Karel Espino

Personal information
- Full name: Karel Aldair Espino Contreras
- Date of birth: 27 October 2001 (age 24)
- Place of birth: San Cristóbal, Cuba
- Height: 1.88 m (6 ft 2 in)
- Position: Defensive midfielder

Team information
- Current team: Comunicaciones
- Number: 4

Senior career*
- Years: Team / Apps / (Gls)
- 2019–2021: Artemisa / 73 / (2)
- 2021–: Comunicaciones / 140 / (5)

International career^{‡}
- 2017: Cuba U17 / 5 / (0)
- 2018: Cuba U20 / 4 / (0)
- 2019–: Cuba / 29 / (2)

= Karel Espino =

Cuban footballer (born 2001)

Karel Aldair Espino Contreras (/es/; born 27 October 2001) is a Cuban professional footballer who plays as a defensive midfielder for Liga Bantrab club Comunicaciones and captains the Cuba national team.

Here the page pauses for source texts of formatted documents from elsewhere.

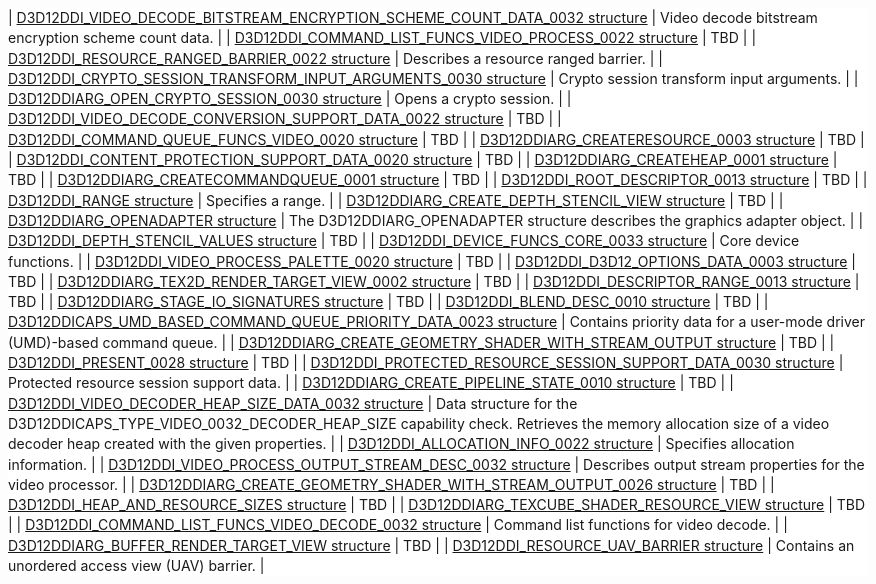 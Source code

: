 | [D3D12DDI_VIDEO_DECODE_BITSTREAM_ENCRYPTION_SCHEME_COUNT_DATA_0032 structure](ns-d3d12umddi-d3d12ddi-video-decode-bitstream-encryption-scheme-count-data-0032.md) | Video decode bitstream encryption scheme count data. |
| [D3D12DDI_COMMAND_LIST_FUNCS_VIDEO_PROCESS_0022 structure](ns-d3d12umddi-d3d12ddi-command-list-funcs-video-process-0022.md) | TBD |
| [D3D12DDI_RESOURCE_RANGED_BARRIER_0022 structure](ns-d3d12umddi-d3d12ddi-resource-ranged-barrier-0022.md) | Describes a resource ranged barrier. |
| [D3D12DDI_CRYPTO_SESSION_TRANSFORM_INPUT_ARGUMENTS_0030 structure](ns-d3d12umddi-d3d12ddi-crypto-session-transform-input-arguments-0030.md) | Crypto session transform input arguments. |
| [D3D12DDIARG_OPEN_CRYPTO_SESSION_0030 structure](ns-d3d12umddi-d3d12ddiarg-open-crypto-session-0030.md) | Opens a crypto session. |
| [D3D12DDI_VIDEO_DECODE_CONVERSION_SUPPORT_DATA_0022 structure](ns-d3d12umddi-d3d12ddi-video-decode-conversion-support-data-0022.md) | TBD |
| [D3D12DDI_COMMAND_QUEUE_FUNCS_VIDEO_0020 structure](ns-d3d12umddi-d3d12ddi-command-queue-funcs-video-0020.md) | TBD |
| [D3D12DDIARG_CREATERESOURCE_0003 structure](ns-d3d12umddi-d3d12ddiarg-createresource-0003.md) | TBD |
| [D3D12DDI_CONTENT_PROTECTION_SUPPORT_DATA_0020 structure](ns-d3d12umddi-d3d12ddi-content-protection-support-data-0020.md) | TBD |
| [D3D12DDIARG_CREATEHEAP_0001 structure](ns-d3d12umddi-d3d12ddiarg-createheap-0001.md) | TBD |
| [D3D12DDIARG_CREATECOMMANDQUEUE_0001 structure](ns-d3d12umddi-d3d12ddiarg-createcommandqueue-0001.md) | TBD |
| [D3D12DDI_ROOT_DESCRIPTOR_0013 structure](ns-d3d12umddi-d3d12ddi-root-descriptor-0013.md) | TBD |
| [D3D12DDI_RANGE structure](ns-d3d12umddi-d3d12ddi-range.md) | Specifies a range. |
| [D3D12DDIARG_CREATE_DEPTH_STENCIL_VIEW structure](ns-d3d12umddi-d3d12ddiarg-create-depth-stencil-view.md) | TBD |
| [D3D12DDIARG_OPENADAPTER structure](ns-d3d12umddi-d3d12ddiarg-openadapter.md) | The D3D12DDIARG_OPENADAPTER structure describes the graphics adapter object. |
| [D3D12DDI_DEPTH_STENCIL_VALUES structure](ns-d3d12umddi-d3d12ddi-depth-stencil-values.md) | TBD |
| [D3D12DDI_DEVICE_FUNCS_CORE_0033 structure](ns-d3d12umddi-d3d12ddi-device-funcs-core-0033.md) | Core device functions. |
| [D3D12DDI_VIDEO_PROCESS_PALETTE_0020 structure](ns-d3d12umddi-d3d12ddi-video-process-palette-0020.md) | TBD |
| [D3D12DDI_D3D12_OPTIONS_DATA_0003 structure](ns-d3d12umddi-d3d12ddi-d3d12-options-data-0003.md) | TBD |
| [D3D12DDIARG_TEX2D_RENDER_TARGET_VIEW_0002 structure](ns-d3d12umddi-d3d12ddiarg-tex2d-render-target-view-0002.md) | TBD |
| [D3D12DDI_DESCRIPTOR_RANGE_0013 structure](ns-d3d12umddi-d3d12ddi-descriptor-range-0013.md) | TBD |
| [D3D12DDIARG_STAGE_IO_SIGNATURES structure](ns-d3d12umddi-d3d12ddiarg-stage-io-signatures.md) | TBD |
| [D3D12DDI_BLEND_DESC_0010 structure](ns-d3d12umddi-d3d12ddi-blend-desc-0010.md) | TBD |
| [D3D12DDICAPS_UMD_BASED_COMMAND_QUEUE_PRIORITY_DATA_0023 structure](ns-d3d12umddi-d3d12ddicaps-umd-based-command-queue-priority-data-0023.md) | Contains priority data for a user-mode driver (UMD)-based command queue. |
| [D3D12DDIARG_CREATE_GEOMETRY_SHADER_WITH_STREAM_OUTPUT structure](ns-d3d12umddi-d3d12ddiarg-create-geometry-shader-with-stream-output.md) | TBD |
| [D3D12DDI_PRESENT_0028 structure](ns-d3d12umddi-d3d12ddi-present-0028.md) | TBD |
| [D3D12DDI_PROTECTED_RESOURCE_SESSION_SUPPORT_DATA_0030 structure](ns-d3d12umddi-d3d12ddi-protected-resource-session-support-data-0030.md) | Protected resource session support data. |
| [D3D12DDIARG_CREATE_PIPELINE_STATE_0010 structure](ns-d3d12umddi-d3d12ddiarg-create-pipeline-state-0010.md) | TBD |
| [D3D12DDI_VIDEO_DECODER_HEAP_SIZE_DATA_0032 structure](ns-d3d12umddi-d3d12ddi-video-decoder-heap-size-data-0032.md) | Data structure for the D3D12DDICAPS_TYPE_VIDEO_0032_DECODER_HEAP_SIZE capability check. Retrieves the memory allocation size of a video decoder heap created with the given properties. |
| [D3D12DDI_ALLOCATION_INFO_0022 structure](ns-d3d12umddi-d3d12ddi-allocation-info-0022.md) | Specifies allocation information. |
| [D3D12DDI_VIDEO_PROCESS_OUTPUT_STREAM_DESC_0032 structure](ns-d3d12umddi-d3d12ddi-video-process-output-stream-desc-0032.md) | Describes output stream properties for the video processor. |
| [D3D12DDIARG_CREATE_GEOMETRY_SHADER_WITH_STREAM_OUTPUT_0026 structure](ns-d3d12umddi-d3d12ddiarg-create-geometry-shader-with-stream-output-0026.md) | TBD |
| [D3D12DDI_HEAP_AND_RESOURCE_SIZES structure](ns-d3d12umddi-d3d12ddi-heap-and-resource-sizes.md) | TBD |
| [D3D12DDIARG_TEXCUBE_SHADER_RESOURCE_VIEW structure](ns-d3d12umddi-d3d12ddiarg-texcube-shader-resource-view.md) | TBD |
| [D3D12DDI_COMMAND_LIST_FUNCS_VIDEO_DECODE_0032 structure](ns-d3d12umddi-d3d12ddi-command-list-funcs-video-decode-0032.md) | Command list functions for video decode. |
| [D3D12DDIARG_BUFFER_RENDER_TARGET_VIEW structure](ns-d3d12umddi-d3d12ddiarg-buffer-render-target-view.md) | TBD |
| [D3D12DDI_RESOURCE_UAV_BARRIER structure](ns-d3d12umddi-d3d12ddi-resource-uav-barrier.md) | Contains an unordered access view (UAV) barrier. | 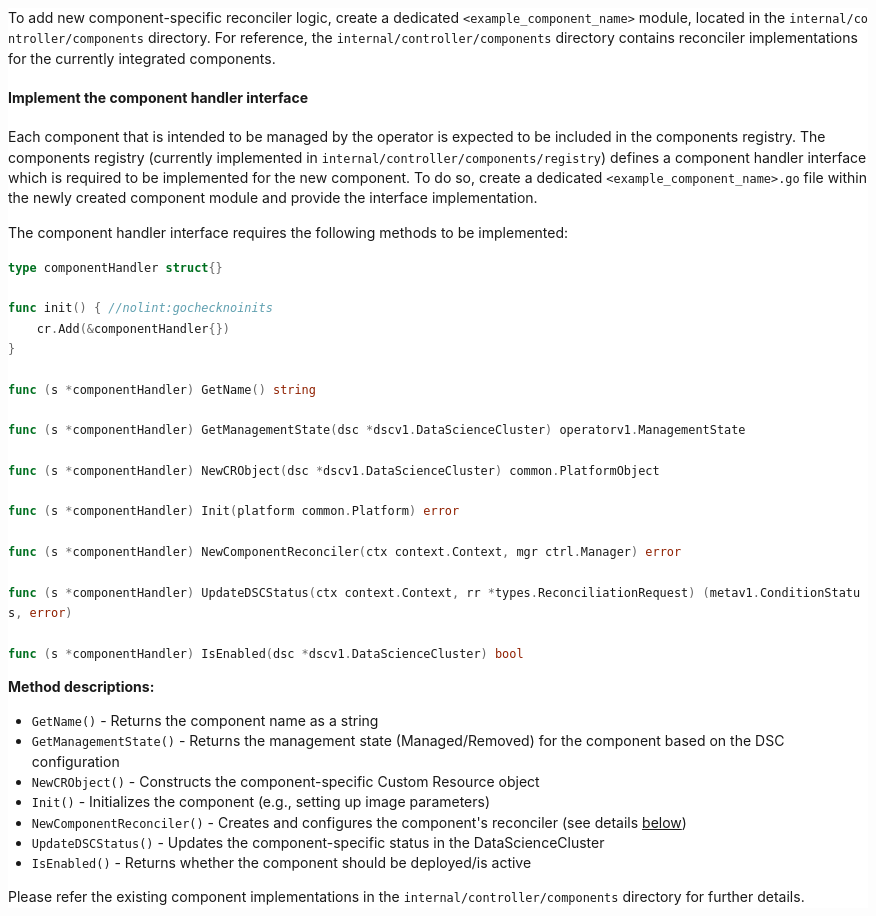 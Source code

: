 To add new component-specific reconciler logic, create a dedicated `<example_component_name>` module, located in the `internal/controller/components` directory.
For reference, the `internal/controller/components` directory contains reconciler implementations for the currently integrated components.

#### Implement the component handler interface

Each component that is intended to be managed by the operator is expected to be included in the components registry.
The components registry (currently implemented in `internal/controller/components/registry`) defines a component handler interface which is required to be implemented for the new component.
To do so, create a dedicated `<example_component_name>.go` file within the newly created component module and provide the interface implementation.

The component handler interface requires the following methods to be implemented:

```go
type componentHandler struct{}

func init() { //nolint:gochecknoinits
    cr.Add(&componentHandler{})
}

func (s *componentHandler) GetName() string

func (s *componentHandler) GetManagementState(dsc *dscv1.DataScienceCluster) operatorv1.ManagementState

func (s *componentHandler) NewCRObject(dsc *dscv1.DataScienceCluster) common.PlatformObject

func (s *componentHandler) Init(platform common.Platform) error 

func (s *componentHandler) NewComponentReconciler(ctx context.Context, mgr ctrl.Manager) error

func (s *componentHandler) UpdateDSCStatus(ctx context.Context, rr *types.ReconciliationRequest) (metav1.ConditionStatus, error)

func (s *componentHandler) IsEnabled(dsc *dscv1.DataScienceCluster) bool
```

**Method descriptions:**

- `GetName()` - Returns the component name as a string
- `GetManagementState()` - Returns the management state (Managed/Removed) for the component based on the DSC configuration
- `NewCRObject()` - Constructs the component-specific Custom Resource object
- `Init()` - Initializes the component (e.g., setting up image parameters)
- `NewComponentReconciler()` - Creates and configures the component's reconciler (see details [below](#actions))
- `UpdateDSCStatus()` - Updates the component-specific status in the DataScienceCluster
- `IsEnabled()` - Returns whether the component should be deployed/is active

Please refer the existing component implementations in the `internal/controller/components` directory for further details.

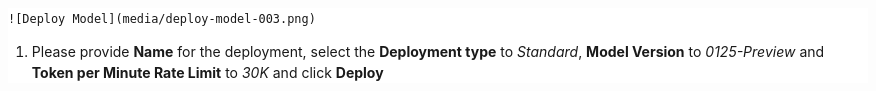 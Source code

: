    ![Deploy Model](media/deploy-model-003.png)

1. Please provide **Name** for the deployment, select the **Deployment type** to *Standard*, **Model Version** to *0125-Preview* and **Token per Minute Rate Limit** to *30K* and click **Deploy**
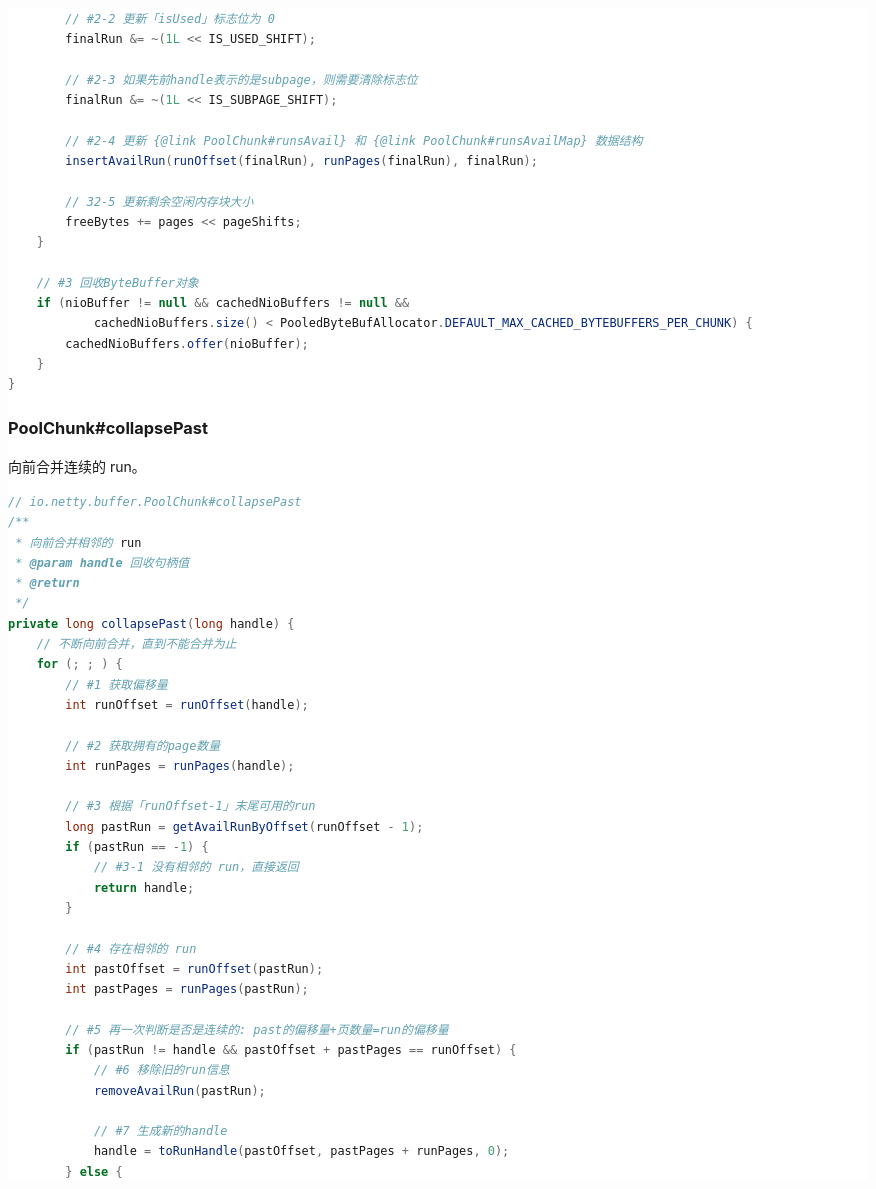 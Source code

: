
 ```java
        // #2-2 更新「isUsed」标志位为 0
        finalRun &= ~(1L << IS_USED_SHIFT);

        // #2-3 如果先前handle表示的是subpage，则需要清除标志位
        finalRun &= ~(1L << IS_SUBPAGE_SHIFT);

        // #2-4 更新 {@link PoolChunk#runsAvail} 和 {@link PoolChunk#runsAvailMap} 数据结构
        insertAvailRun(runOffset(finalRun), runPages(finalRun), finalRun);

        // 32-5 更新剩余空闲内存块大小
        freeBytes += pages << pageShifts;
    }

    // #3 回收ByteBuffer对象
    if (nioBuffer != null && cachedNioBuffers != null &&
            cachedNioBuffers.size() < PooledByteBufAllocator.DEFAULT_MAX_CACHED_BYTEBUFFERS_PER_CHUNK) {
        cachedNioBuffers.offer(nioBuffer);
    }
}

```


### PoolChunk#collapsePast


向前合并连续的 run。


```java
// io.netty.buffer.PoolChunk#collapsePast
/**
 * 向前合并相邻的 run
 * @param handle 回收句柄值
 * @return
 */
private long collapsePast(long handle) {
    // 不断向前合并，直到不能合并为止
    for (; ; ) {
        // #1 获取偏移量
        int runOffset = runOffset(handle);

        // #2 获取拥有的page数量
        int runPages = runPages(handle);

        // #3 根据「runOffset-1」末尾可用的run
        long pastRun = getAvailRunByOffset(runOffset - 1);
        if (pastRun == -1) {
            // #3-1 没有相邻的 run，直接返回
            return handle;
        }

        // #4 存在相邻的 run
        int pastOffset = runOffset(pastRun);
        int pastPages = runPages(pastRun);

        // #5 再一次判断是否是连续的: past的偏移量+页数量=run的偏移量
        if (pastRun != handle && pastOffset + pastPages == runOffset) {
            // #6 移除旧的run信息
            removeAvailRun(pastRun);

            // #7 生成新的handle
            handle = toRunHandle(pastOffset, pastPages + runPages, 0);
        } else {
```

Debuting for Artemisa in 2019, Espino would go on to sign for Comunicaciones two years later. He has gone on to make over 100 appearances for the club, as well as scoring four goals. Espino has also won two league titles, along with one CONCACAF League title with Comunicaciones.

Having previously been capped by the U17 and U20 teams, Espino made his senior debut in 2019 at the age of 17. He also been part of Cuba's squads for the 2019 and 2023 CONCACAF Gold Cup.

==Club career==
===Comunicaciones===
====2021–22: Debut season, CONCACAF League title, and first league title====
On 1 July 2021, Comunicaciones had announced the official signing of Espino. He made his debut and scored his first goal for the club in a 4–0 win over Sololá on 1 August. Four days later, Espino started in the preliminary round of the 2021 CONCACAF League against Once Deportivo, where he received a yellow card at the 90th minute in a 1–1 draw.

==International career==
Espino made his Cuba national football team debut on 27 February 2019 in a friendly against Bermuda, as a 79th-minute substitute for Yasmany López, at the age of 17 years and 120 days old.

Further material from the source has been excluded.